The chairman of the Senate Veterans Affairs Committee said members of Congress weren’t notified of the Pentagon’s planned cuts in Army restructuring until they were made public.
Sen. Johnny Isakson (R-Ga.) said he hopped on the phone with Army Secretary John McHugh and, after discussing the cuts in “great detail,” found that 4,350 soldiers will be cut from his home state alone.
Fort Stewart will see a net loss of about 950 soldiers, he said, and Fort Benning in Columbus, Ga., will see a net loss of 3,400 soldiers.
The Department of Defense plans to slash the Army nationwide by 40,000 soldiers — from 490,000 to 450,000 by the end of 2017.
That doesn’t include cuts to the civilian workforce, which are expected to be announced later.

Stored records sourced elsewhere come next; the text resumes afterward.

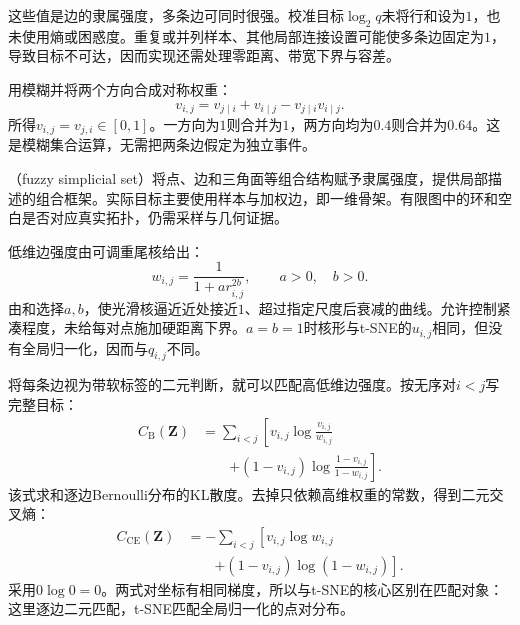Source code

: 这些值是边的隶属强度，多条边可同时很强。校准目标$\log_2 q$未将行和设为$1$，也未使用熵或困惑度。重复或并列样本、其他局部连接设置可能使多条边固定为$1$，导致目标不可达，因而实现还需处理零距离、带宽下界与容差。

用模糊并将两个方向合成对称权重：
\begin{equation}
  \label{eq:dim-umap-union}
  v_{i,j}=v_{j\mid i}+v_{i\mid j}-v_{j\mid i}v_{i\mid j}.
\end{equation}
所得$v_{i,j}=v_{j,i}\in[0,1]$。一方向为$1$则合并为$1$，两方向均为$0.4$则合并为$0.64$。这是模糊集合运算，无需把两条边假定为独立事件。

（fuzzy simplicial set）将点、边和三角面等组合结构赋予隶属强度，提供局部描述的组合框架。实际目标主要使用样本与加权边，即一维骨架。有限图中的环和空白是否对应真实拓扑，仍需采样与几何证据。

低维边强度由可调重尾核给出：
\begin{equation}
  \label{eq:dim-umap-kernel}
  w_{i,j}=\frac{1}{1+a r_{i,j}^{2b}},\qquad a>0,\quad b>0.
\end{equation}
由和选择$a,b$，使光滑核逼近近处接近$1$、超过指定尺度后衰减的曲线。允许控制紧凑程度，未给每对点施加硬距离下界。$a=b=1$时核形与t-SNE的$u_{i,j}$相同，但没有全局归一化，因而与$q_{i,j}$不同。

将每条边视为带软标签的二元判断，就可以匹配高低维边强度。按无序对$i<j$写完整目标：
\begin{equation}
  \label{eq:dim-umap-bernoulli}
  \begin{aligned}
    C_{\mathrm{B}}(\bm{Z})
      &=\sum_{i<j}\left[
        v_{i,j}\log\frac{v_{i,j}}{w_{i,j}}\right.\\
      &\qquad\left.+
        (1-v_{i,j})\log\frac{1-v_{i,j}}{1-w_{i,j}}
        \right].
  \end{aligned}
\end{equation}
该式求和逐边Bernoulli分布的KL散度。去掉只依赖高维权重的常数，得到二元交叉熵：
\begin{equation}
  \label{eq:dim-umap-cross-entropy}
  \begin{aligned}
    C_{\mathrm{CE}}(\bm{Z})
      &=-\sum_{i<j}\left[
        v_{i,j}\log w_{i,j}\right.\\
      &\qquad\left.+
        (1-v_{i,j})\log(1-w_{i,j})\right].
  \end{aligned}
\end{equation}
采用$0\log0=0$。两式对坐标有相同梯度，所以与t-SNE的核心区别在匹配对象：这里逐边二元匹配，t-SNE匹配全局归一化的点对分布。

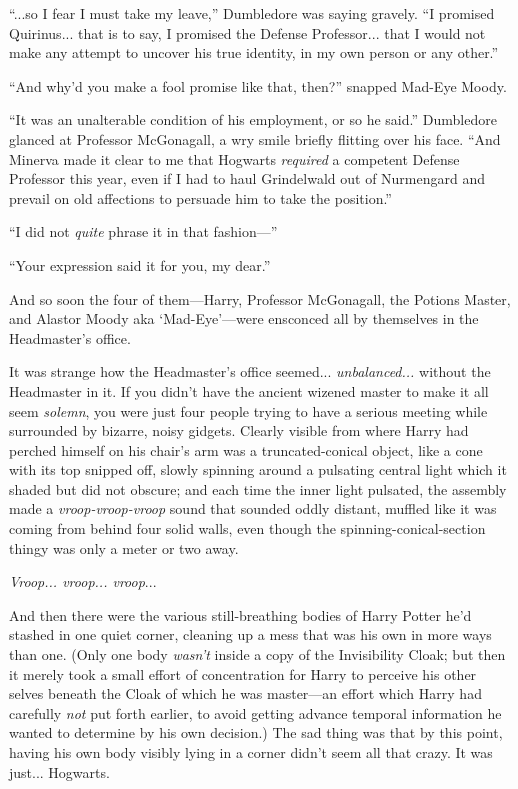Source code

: “...so I fear I must take my leave,” Dumbledore was saying gravely. “I promised Quirinus... that is to say, I promised the Defense Professor... that I would not make any attempt to uncover his true identity, in my own person or any other.”

“And why’d you make a fool promise like that, then?” snapped Mad-Eye Moody.

“It was an unalterable condition of his employment, or so he said.” Dumbledore glanced at Professor McGonagall, a wry smile briefly flitting over his face. “And Minerva made it clear to me that Hogwarts \emph{required} a competent Defense Professor this year, even if I had to haul Grindelwald out of Nurmengard and prevail on old affections to persuade him to take the position.”

“I did not \emph{quite} phrase it in that fashion—”

“Your expression said it for you, my dear.”

And so soon the four of them—Harry, Professor McGonagall, the Potions Master, and Alastor Moody aka ‘Mad-Eye’—were ensconced all by themselves in the Headmaster’s office.

It was strange how the Headmaster’s office seemed... \emph{unbalanced...} without the Headmaster in it. If you didn’t have the ancient wizened master to make it all seem \emph{solemn}, you were just four people trying to have a serious meeting while surrounded by bizarre, noisy gidgets. Clearly visible from where Harry had perched himself on his chair’s arm was a truncated-conical object, like a cone with its top snipped off, slowly spinning around a pulsating central light which it shaded but did not obscure; and each time the inner light pulsated, the assembly made a \emph{vroop-vroop-vroop} sound that sounded oddly distant, muffled like it was coming from behind four solid walls, even though the spinning-conical-section thingy was only a meter or two away.

\emph{Vroop... vroop... vroop}...

And then there were the various still-breathing bodies of Harry Potter he’d stashed in one quiet corner, cleaning up a mess that was his own in more ways than one. (Only one body \emph{wasn’t} inside a copy of the Invisibility Cloak; but then it merely took a small effort of concentration for Harry to perceive his other selves beneath the Cloak of which he was master—an effort which Harry had carefully \emph{not} put forth earlier, to avoid getting advance temporal information he wanted to determine by his own decision.) The sad thing was that by this point, having his own body visibly lying in a corner didn’t seem all that crazy. It was just... Hogwarts.

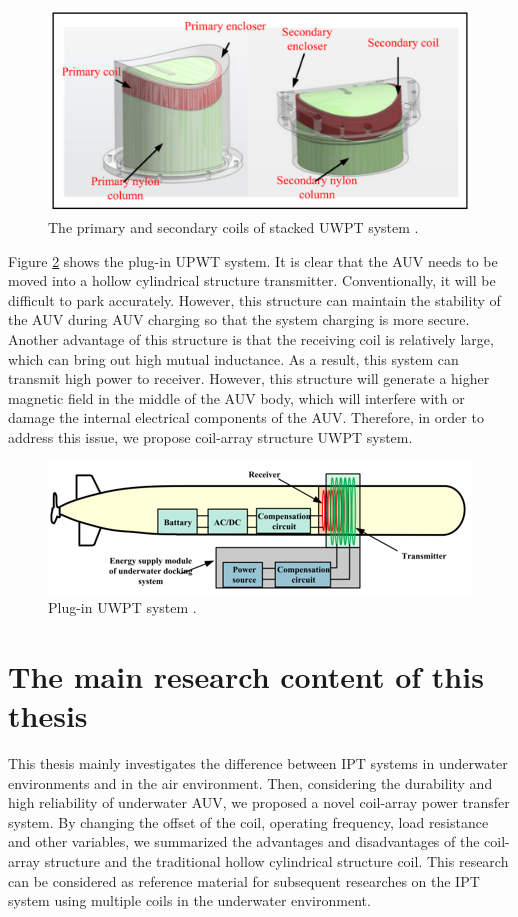 \begin{figure}[!b]
    \centering
    \includegraphics[width=0.7\linewidth]{images/1_stacked_UWPT_system_details.png}
    \caption{The primary and secondary coils of stacked UWPT system \cite{Song}.}
    \label{fig:stacked UWPT system detail}
\end{figure}

Figure \ref{fig:plug in UWPT system} shows the plug-in UPWT system. 
It is clear that the AUV needs to be moved into a hollow cylindrical structure transmitter.
Conventionally, it will be difficult to park accurately. 
However, this structure can maintain the stability of the AUV during AUV charging so that the system charging is more secure. 
Another advantage of this structure is that the receiving coil is relatively large, which can bring out high mutual inductance. 
As a result, this system can transmit high power to receiver.
However, this structure will generate a higher magnetic field in the middle of the AUV body, which will interfere with or damage the internal electrical components of the AUV.
Therefore, in order to address this issue, we propose coil-array structure UWPT system.
\begin{figure}[!t]
    \centering
    \includegraphics[width=0.7\linewidth]{images/1_plugin_UWPT_system.png}
    \caption{Plug-in UWPT system \cite{Wang2019}.}
    \label{fig:plug in UWPT system}
\end{figure}


\section{The main research content of this thesis}
This thesis mainly investigates the difference between IPT systems in underwater environments and in the air environment. 
Then, considering the durability and high reliability of underwater AUV, we proposed a novel coil-array power transfer system. 
By changing the offset of the coil, operating frequency, load resistance and other variables, we summarized the advantages and disadvantages of the coil-array structure and the traditional hollow cylindrical structure coil.
This research can be considered as reference material for subsequent researches on the IPT system using multiple coils in the underwater environment.

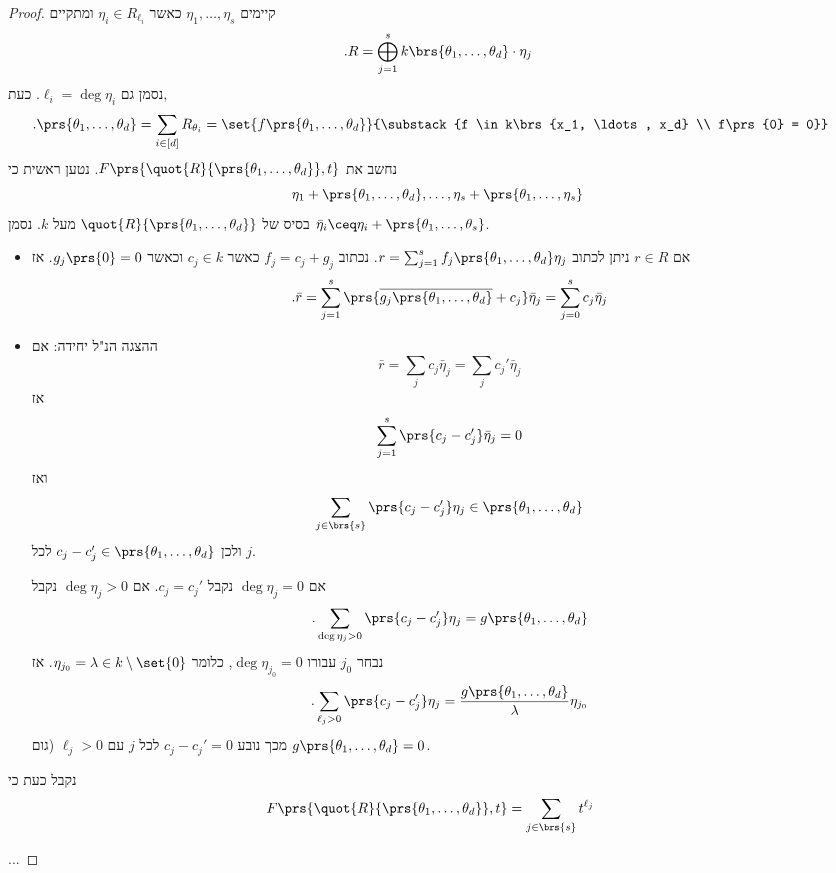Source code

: \documentclass[10pt]{article}
\begin{document}
\begin{proof}
קיימים
$\eta_1, \ldots, \eta_s$
כאשר
$\eta_i \in R_{\ell_i}$
ומתקיים
\[\text{.} R = \bigoplus_{j=1}^s k\brs{\theta_1, \ldots, \theta_d} \cdot \eta_j\]
נסמן גם
$\ell_i = \deg \eta_i$.
כעת,
\begin{align*}
\text{.} \prs{\theta_1, \ldots, \theta_d} &= \sum_{i \in [d]} R_{\theta_i} = \set{f\prs{\theta_1, \ldots, \theta_d}}{\substack{f \in k\brs{x_1, \ldots, x_d} \\ f\prs{0} = 0}}
\end{align*}
נחשב את
$F\prs{\quot{R}{\prs{\theta_1, \ldots, \theta_d}}, t}$.
נטען ראשית כי
\[\eta_1 + \prs{\theta_1, \ldots, \theta_d}, \ldots, \eta_s + \prs{\theta_1, \ldots, \eta_s}\]
בסיס
של
$\quot{R}{\prs{\theta_1, \ldots, \theta_d}}$
מעל
$k$.
נסמן
$\bar{\eta}_i \ceq \eta_i + \prs{\theta_1, \ldots, \theta_s}$.

\begin{itemize}
\item אם
$r \in R$
ניתן לכתוב
$r = \sum_{j=1}^s f_j\prs{\theta_1 ,\ldots, \theta_d} \eta_j$.
נכתוב
$f_j = c_j + g_j$
כאשר
$c_j \in k$
וכאשר
$g_j\prs{0} = 0$.
אז
\begin{align*}
\text{.} \bar{r} = \sum_{j=1}^s \prs{\overline{g_j\prs{\theta_1, \ldots, \theta_d}} + c_j} \bar{\eta}_j = \sum_{j=0}^s c_j \bar{\eta}_j
\end{align*}

\item ההצגה הנ"ל יחידה:
אם
\[\bar{r} = \sum_j c_j \bar{\eta}_j = \sum_j c_j' \bar{\eta}_j\]
אז
\[\sum_{j=1}^s \prs{c_j - c'_j} \bar{\eta}_j = 0\]
ואז
\[\sum_{j \in \brs{s}} \prs{c_j - c_j'} \eta_j \in \prs{\theta_1 ,\ldots, \theta_d}\]
ולכן
$c_j - c_j' \in \prs{\theta_1 ,\ldots, \theta_d}$
לכל
$j$.

אם
$\deg \eta_j = 0$
נקבל
$c_j = c_j'$.
אם
$\deg \eta_j > 0$
נקבל
\[\text{.} \sum_{\deg \eta_j > 0} \prs{c_j - c_j'} \eta_j = g\prs{\theta_1, \ldots, \theta_d}\]
נבחר
$j_0$
עבורו
$\deg \eta_{j_0} = 0$,
כלומר
$\eta_{j_0} = \lambda \in k \setminus \set{0}$.
אז
\begin{align*}
\text{.} \sum_{\ell_j > 0} \prs{c_j - c_j'} \eta_j = \frac{g\prs{\theta_1 ,\ldots, \theta_d}}{\lambda} \eta_{j_0}
\end{align*}
מכך נובע
$c_j - c_j' = 0$
לכל
$j$
עם
$\ell_j > 0$
(גום
$g\prs{\theta_1, \ldots, \theta_d} = 0$.
\end{itemize}

נקבל כעת כי
\begin{align*}
F\prs{\quot{R}{\prs{\theta_1,\ldots, \theta_d}}, t} &= \sum_{j \in \brs{s}} t^{\ell_j}
\end{align*}

...
\end{proof}
\end{document}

“I am demanding answers from the Department of Defense on how they are justifying these troop cuts in Georgia. I have also taken steps to block a Senate vote on the president’s nomination of a new congressional liaison for the Department of Defense in light of the Department’s failure to give Congress a head’s up before these cuts were made public,” Isakson said in a statement.
“We cannot afford to reduce our military readiness at a time when the threats to our security here at home and throughout the world are growing at an alarming rate,” he added. “Instead, we should be using our military to send a clear signal to the rest of the world that America has no intention of standing down in the fight against the threat of terrorism worldwide.”
House Armed Services Committee Chairman Mac Thornberry (R-Texas) also lashed out at the force reductions: “People who believe the world is safer, that we can do with less defense spending and 40,000 fewer soldiers, will take this as good news. I am not one of those people.”
When President Obama took office, Army strength was at 556,000 soldiers.